■ TASK TO COMPLETE ■
All the data that follows should be repeated exactly, without a single picture.

■ THE INPUT ■

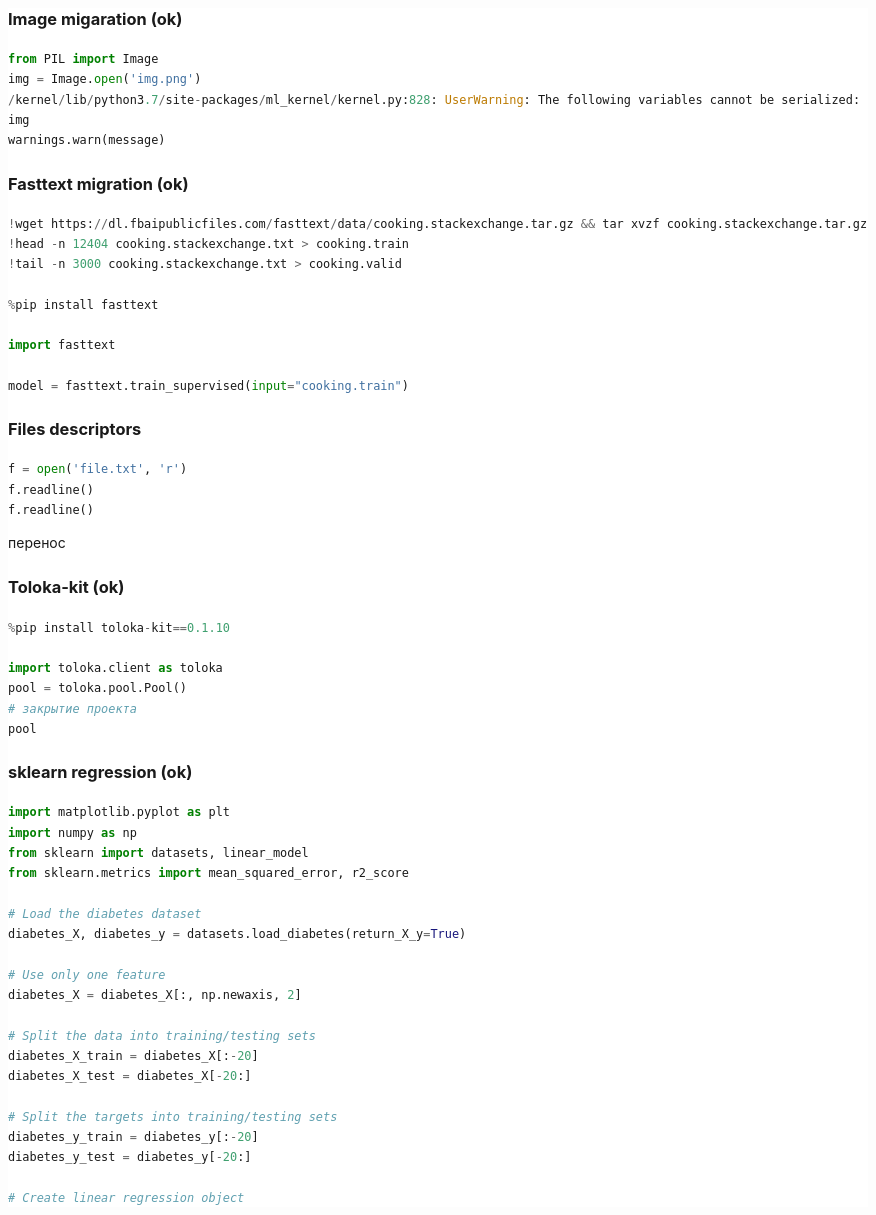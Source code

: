 ### Image migaration (ok)
```python
from PIL import Image
img = Image.open('img.png')
/kernel/lib/python3.7/site-packages/ml_kernel/kernel.py:828: UserWarning: The following variables cannot be serialized: img
warnings.warn(message)
```

### Fasttext migration (ok)
```python
!wget https://dl.fbaipublicfiles.com/fasttext/data/cooking.stackexchange.tar.gz && tar xvzf cooking.stackexchange.tar.gz
!head -n 12404 cooking.stackexchange.txt > cooking.train
!tail -n 3000 cooking.stackexchange.txt > cooking.valid

%pip install fasttext

import fasttext

model = fasttext.train_supervised(input="cooking.train")
```

### Files descriptors
```python
f = open('file.txt', 'r')
f.readline()
f.readline()
```

перенос 

### Toloka-kit (ok)
```python
%pip install toloka-kit==0.1.10

import toloka.client as toloka
pool = toloka.pool.Pool()
# закрытие проекта
pool
```

### sklearn regression (ok)
```python
import matplotlib.pyplot as plt
import numpy as np
from sklearn import datasets, linear_model
from sklearn.metrics import mean_squared_error, r2_score

# Load the diabetes dataset
diabetes_X, diabetes_y = datasets.load_diabetes(return_X_y=True)

# Use only one feature
diabetes_X = diabetes_X[:, np.newaxis, 2]

# Split the data into training/testing sets
diabetes_X_train = diabetes_X[:-20]
diabetes_X_test = diabetes_X[-20:]

# Split the targets into training/testing sets
diabetes_y_train = diabetes_y[:-20]
diabetes_y_test = diabetes_y[-20:]

# Create linear regression object
```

■ REPLY ■
Source code

: ### Image migaration (ok)
```python
from PIL import Image
img = Image.open('img.png')
/kernel/lib/python3.7/site-packages/ml_kernel/kernel.py:828: UserWarning: The following variables cannot be serialized: img
warnings.warn(message)
```

### Fasttext migration (ok)
```python
!wget https://dl.fbaipublicfiles.com/fasttext/data/cooking.stackexchange.tar.gz && tar xvzf cooking.stackexchange.tar.gz
!head -n 12404 cooking.stackexchange.txt > cooking.train
!tail -n 3000 cooking.stackexchange.txt > cooking.valid

%pip install fasttext

import fasttext

model = fasttext.train_supervised(input="cooking.train")
```

### Files descriptors
```python
f = open('file.txt', 'r')
f.readline()
f.readline()
```

перенос 

### Toloka-kit (ok)
```python
%pip install toloka-kit==0.1.10

import toloka.client as toloka
pool = toloka.pool.Pool()
# закрытие проекта
pool
```

### sklearn regression (ok)
```python
import matplotlib.pyplot as plt
import numpy as np
from sklearn import datasets, linear_model
from sklearn.metrics import mean_squared_error, r2_score

# Load the diabetes dataset
diabetes_X, diabetes_y = datasets.load_diabetes(return_X_y=True)

# Use only one feature
diabetes_X = diabetes_X[:, np.newaxis, 2]

# Split the data into training/testing sets
diabetes_X_train = diabetes_X[:-20]
diabetes_X_test = diabetes_X[-20:]

# Split the targets into training/testing sets
diabetes_y_train = diabetes_y[:-20]
diabetes_y_test = diabetes_y[-20:]

# Create linear regression object
```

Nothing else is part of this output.